■ **DATASET**
Segment Open

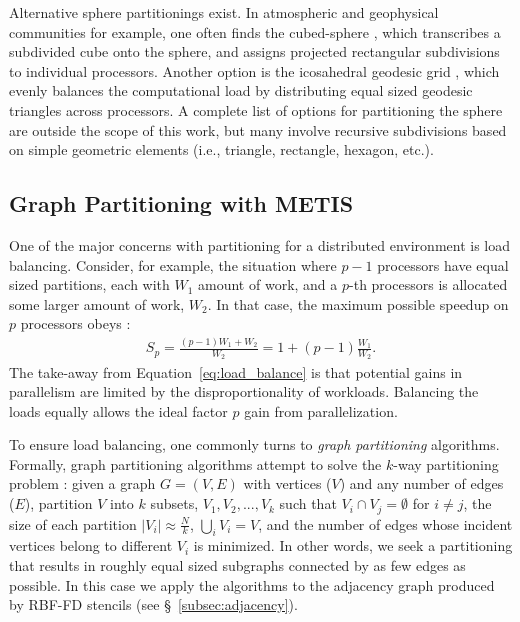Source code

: \documentclass{report}
\begin{document}
Alternative sphere partitionings exist. In atmospheric and geophysical communities for example, one often finds the cubed-sphere \cite{Ivan2011, Katta2012}, which transcribes a subdivided cube onto the sphere, and assigns projected rectangular subdivisions to individual processors. Another option is the icosahedral geodesic grid \cite{Randall2002}, which evenly balances the computational load by distributing equal sized geodesic triangles across processors. A complete list of options for partitioning the sphere are outside the scope of this work, but many involve recursive subdivisions based on simple geometric elements (i.e., triangle, rectangle, hexagon, etc.). 


\subsection{Graph Partitioning with METIS}

One of the major concerns with partitioning for a distributed environment is load balancing. Consider, for example, the situation where $p-1$ processors have equal sized partitions, each with $W_1$ amount of work, and a $p$-th processors is allocated some larger amount of work, $W_2$. In that case, the maximum possible speedup on $p$ processors obeys \cite{Gropp1990}:  
\begin{align}
S_p = \frac{(p-1) W_1 + W_2}{W_2} = 1 + (p-1)\frac{W_1}{W_2}.
\label{eq:load_balance}
\end{align}
The take-away from Equation~\ref{eq:load_balance} is that potential gains in parallelism are limited by the disproportionality of workloads. Balancing the loads equally allows the ideal factor $p$ gain from parallelization. 

To ensure load balancing, one commonly turns to \emph{graph partitioning} algorithms. Formally, graph partitioning algorithms attempt to solve the $k$-way partitioning problem \cite{Karypis1999}: given a graph $G = (V,E)$ with vertices ($V$) and any number of edges ($E$), partition $V$ into $k$ subsets, $V_1, V_2, ..., V_k$ such that $V_i \cap V_j = \emptyset$ for $i \neq j$, the size of each partition $|V_i| \approx \frac{N}{k}$, $\bigcup_i V_i = V$, and the number of edges whose incident vertices belong to different $V_i$ is minimized. In other words, we seek a partitioning that results in roughly equal sized subgraphs connected by as few edges as possible. In this case we apply the algorithms to the adjacency graph produced by RBF-FD stencils (see \S~\ref{subsec:adjacency}).
\end{document}
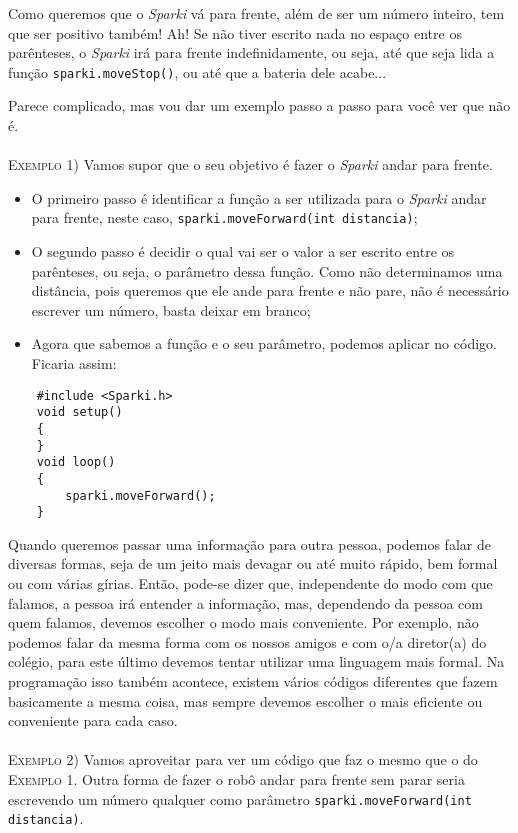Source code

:     Como queremos que o \textsl{Sparki} vá para frente, além de ser um número inteiro, tem que ser positivo também! Ah! Se não tiver escrito nada no espaço entre os parênteses, o \textsl{Sparki} irá para frente indefinidamente, ou seja, até que seja lida a função \texttt{sparki.moveStop()}, ou até que a bateria dele acabe...
    
    Parece complicado, mas vou dar um exemplo passo a passo para você ver que não é.
    \\
    \\
    \textsc{Exemplo 1)} Vamos supor que o seu objetivo é fazer o \textsl{Sparki} andar para frente.
    
    \begin{itemize}
        \item O primeiro passo é identificar a função a ser utilizada para o \textsl{Sparki} andar para frente, neste caso, \texttt{sparki.moveForward(int distancia)};
        \item O segundo passo é decidir o qual vai ser o valor a ser escrito entre os parênteses, ou seja, o parâmetro dessa função. Como não determinamos uma distância, pois queremos que ele ande para frente e não pare, não é necessário escrever um número, basta deixar em branco;
        \item Agora que sabemos a função e o seu parâmetro, podemos aplicar no código. Ficaria assim:
    \end{itemize}
    
    \begin{verbatim}
    #include <Sparki.h>
    void setup()
    {
    }
    void loop()
    {
        sparki.moveForward();
    }
    \end{verbatim}
    
    Quando queremos passar uma informação para outra pessoa, podemos falar de diversas formas, seja de um jeito mais devagar ou até muito rápido, bem formal ou com várias gírias. Então, pode-se dizer que, independente do modo com que falamos, a pessoa irá entender a informação, mas, dependendo da pessoa com quem falamos, devemos escolher o modo mais conveniente. Por exemplo, não podemos falar da mesma forma com os nossos amigos e com o/a diretor(a) do colégio, para este último devemos tentar utilizar uma linguagem mais formal. Na programação isso também acontece, existem vários códigos diferentes que fazem basicamente a mesma coisa, mas sempre devemos escolher o mais eficiente ou conveniente para cada caso.
    \\
    \\
    \textsc{Exemplo 2)} Vamos aproveitar para ver um código que faz o mesmo que o do \textsc{Exemplo 1}. Outra forma de fazer o robô andar para frente sem parar seria escrevendo um número qualquer como parâmetro \texttt{sparki.moveForward(int distancia)}.
    
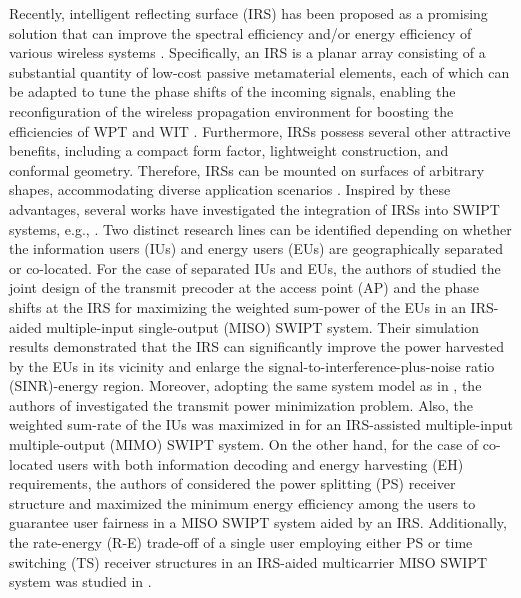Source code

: \documentclass[12pt,draftclsnofoot, onecolumn]{IEEEtran}
\theoremstyle{plain}
\begin{document}
\begin{sloppypar}
Recently, intelligent reflecting surface (IRS) has been proposed as a promising solution that can improve the spectral efficiency and/or energy efficiency of various wireless systems \cite{2020_Qingqing_IRS_Intro}. Specifically, an IRS is a planar array consisting of a substantial quantity of low-cost passive metamaterial elements, each of which can be adapted to tune the phase shifts of the incoming signals, enabling the reconfiguration of the wireless propagation environment for boosting the efficiencies of WPT and WIT \cite{2019_Qingqing_Joint,2022_Qingqing_WEIT_overview,2022_Qingqing_WPCN}. Furthermore, IRSs possess several other attractive benefits, including a compact form factor, lightweight construction, and conformal geometry. Therefore, IRSs can be mounted on surfaces of arbitrary shapes, accommodating diverse application scenarios \cite{2019_Marco_intro}. Inspired by these advantages, several works have investigated the integration of IRSs into SWIPT systems, e.g., \cite{2020_Qingqing_SWIPT_letter,2020_Qingqing_SWIPT_QoS,2020_Cunhua_SWIPT,2020_Wei_SWIPT_secure,2021_Shayan_SWIPT,2022_Yang_SWIPT,2023_Ying_IFC}. Two distinct research lines can be identified depending on whether the information users (IUs) and energy users (EUs) are geographically separated or co-located. For the case of separated IUs and EUs, the authors of \cite{2020_Qingqing_SWIPT_letter} studied the joint design of the transmit precoder at the access point (AP) and the phase shifts at the IRS for maximizing the weighted sum-power of the EUs in an IRS-aided multiple-input single-output (MISO) SWIPT system. Their simulation results demonstrated that the IRS can significantly improve the power harvested by the EUs in its vicinity and enlarge the signal-to-interference-plus-noise ratio (SINR)-energy region. Moreover, adopting the same system model as in \cite{2020_Qingqing_SWIPT_letter}, the authors of \cite{2020_Qingqing_SWIPT_QoS} investigated the transmit power minimization problem. Also, the weighted sum-rate of the IUs was maximized in \cite{2020_Cunhua_SWIPT} for an IRS-assisted multiple-input multiple-output (MIMO) SWIPT system. 
On the other hand, for the case of co-located users with both information decoding and energy harvesting (EH) requirements, the authors of \cite{2021_Shayan_SWIPT} considered the power splitting (PS) receiver structure and maximized the minimum energy efficiency among the users to guarantee user fairness in a MISO SWIPT system aided by an IRS. Additionally, the rate-energy (R-E) trade-off of a single user employing either PS or time switching (TS) receiver structures in an IRS-aided multicarrier MISO SWIPT system was studied in \cite{2022_Yang_SWIPT}. 


\end{sloppypar}
\end{document}

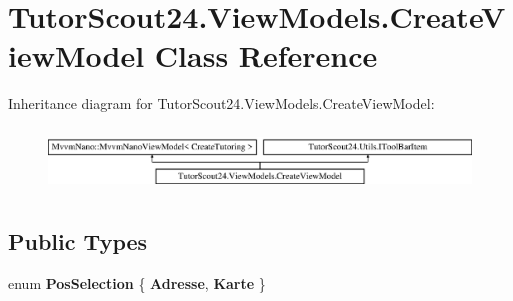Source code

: \hypertarget{class_tutor_scout24_1_1_view_models_1_1_create_view_model}{}\section{Tutor\+Scout24.\+View\+Models.\+Create\+View\+Model Class Reference}
\label{class_tutor_scout24_1_1_view_models_1_1_create_view_model}
Inheritance diagram for Tutor\+Scout24.\+View\+Models.\+Create\+View\+Model\+:\begin{figure}[H]
\begin{center}
\leavevmode
\includegraphics[height=1.723077cm]{class_tutor_scout24_1_1_view_models_1_1_create_view_model}
\end{center}
\end{figure}
\subsection*{Public Types}
\begin{DoxyCompactItemize}
\item 
\mbox{\label{class_tutor_scout24_1_1_view_models_1_1_create_view_model_a2cdbfdb58688e57fa4a3f6a24cf6af68}} 
enum {\bfseries Pos\+Selection} \{ {\bfseries Adresse}, 
{\bfseries Karte}
 \}
\end{DoxyCompactItemize}
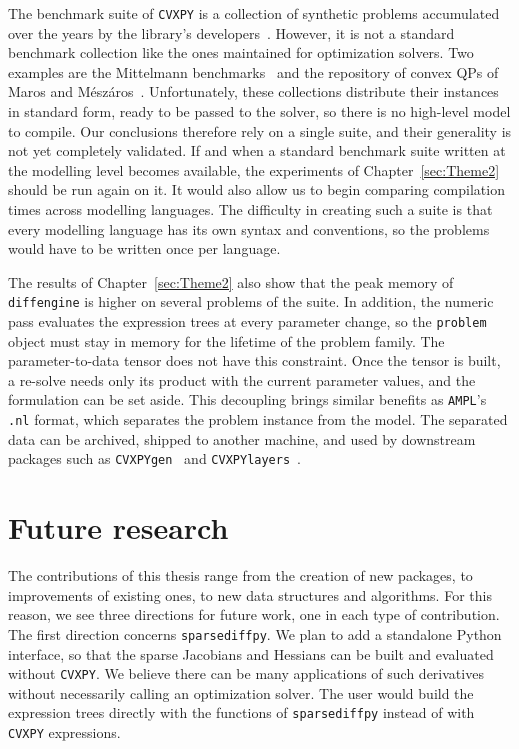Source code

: The benchmark suite of \texttt{CVXPY} is a collection of synthetic problems accumulated over
the years by the library's developers~\cite{cvxpybenchmarks}. However, it is not a standard
benchmark collection like the ones maintained for optimization solvers. Two examples are the
Mittelmann benchmarks~\cite{mittelmann2020benchmarking} and the repository of convex
\acp{QP} of Maros and M\'esz\'aros~\cite{maros1999repository}. Unfortunately, these
collections distribute their
instances in standard form, ready to be passed to the solver, so there is no high-level
model to compile. Our conclusions therefore rely on a single suite, and their generality is
not yet completely validated. If and when a standard benchmark suite written at the
modelling level becomes available, the experiments of Chapter~\ref{sec:Theme2} should be
run again on it.
It would also allow us to begin comparing compilation times across modelling languages.
The difficulty in creating such a suite is that every modelling language has its own syntax
and conventions, so the problems would have to be written once per language.

The results of Chapter~\ref{sec:Theme2} also show that the peak memory of
\texttt{diffengine} is higher on several problems of the suite. In addition, the
numeric pass evaluates the expression trees at every parameter change, so the \texttt{problem} object must stay in memory for the lifetime of the problem
family. The parameter-to-data tensor does not have this constraint. Once the tensor is
built, a re-solve needs only its product with the current parameter values, and the
formulation can be set aside. This decoupling brings similar benefits as \texttt{AMPL}'s
\texttt{.nl} format, which separates the problem instance from the model.
The separated data can be archived, shipped to another machine, and used by downstream packages
such as \texttt{CVXPYgen}~\cite{schaller2022cvxpygen} and \texttt{CVXPYlayers}~\cite{agrawal2019dpp}.

\section{Future research}\label{sec:FutureResearch}

The contributions of this thesis range from the creation of new packages, to improvements
of existing ones, to new data structures and algorithms. For this reason, we see three
directions for future work, one in each type of contribution.
The first direction concerns \texttt{sparsediffpy}. We plan to add a standalone
Python interface, so that the sparse Jacobians and Hessians can be built and evaluated
without \texttt{CVXPY}. We believe there can be many applications of such derivatives without
necessarily calling an optimization solver. The user would build the expression trees directly with
the functions of \texttt{sparsediffpy} instead of with \texttt{CVXPY} expressions.

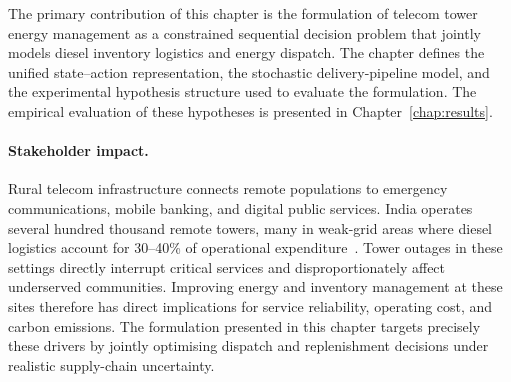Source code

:The primary contribution of this chapter is the formulation of telecom tower
energy management as a constrained sequential decision problem that jointly
models diesel inventory logistics and energy dispatch. The chapter defines the
unified state--action representation, the stochastic delivery-pipeline model,
and the experimental hypothesis structure used to evaluate the formulation.
The empirical evaluation of these hypotheses is presented in
Chapter~\ref{chap:results}.

\paragraph{Stakeholder impact.}
Rural telecom infrastructure connects remote populations to emergency
communications, mobile banking, and digital public services.  India operates
several hundred thousand remote towers, many in weak-grid areas where diesel
logistics account for 30--40\% of operational expenditure~\citep{gsma2025b,trai2024}.
Tower outages in these settings directly interrupt critical services and
disproportionately affect underserved communities.  Improving energy and
inventory management at these sites therefore has direct implications for
service reliability, operating cost, and carbon emissions.  The formulation
presented in this chapter targets precisely these drivers by jointly
optimising dispatch and replenishment decisions under realistic supply-chain
uncertainty.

Segment Closed

Output only the lines running from the line with "necessarily calling an" through the last line of the entries above, inclusive, with pictures excluded.

■ **EXERCISE SOLUTION**
necessarily calling an optimization solver. The user would build the expression trees directly with
the functions of \texttt{sparsediffpy} instead of with \texttt{CVXPY} expressions.

Source code

:The primary contribution of this chapter is the formulation of telecom tower
energy management as a constrained sequential decision problem that jointly
models diesel inventory logistics and energy dispatch. The chapter defines the
unified state--action representation, the stochastic delivery-pipeline model,
and the experimental hypothesis structure used to evaluate the formulation.
The empirical evaluation of these hypotheses is presented in
Chapter~\ref{chap:results}.

\paragraph{Stakeholder impact.}
Rural telecom infrastructure connects remote populations to emergency
communications, mobile banking, and digital public services.  India operates
several hundred thousand remote towers, many in weak-grid areas where diesel
logistics account for 30--40\% of operational expenditure~\citep{gsma2025b,trai2024}.
Tower outages in these settings directly interrupt critical services and
disproportionately affect underserved communities.  Improving energy and
inventory management at these sites therefore has direct implications for
service reliability, operating cost, and carbon emissions.  The formulation
presented in this chapter targets precisely these drivers by jointly
optimising dispatch and replenishment decisions under realistic supply-chain
uncertainty.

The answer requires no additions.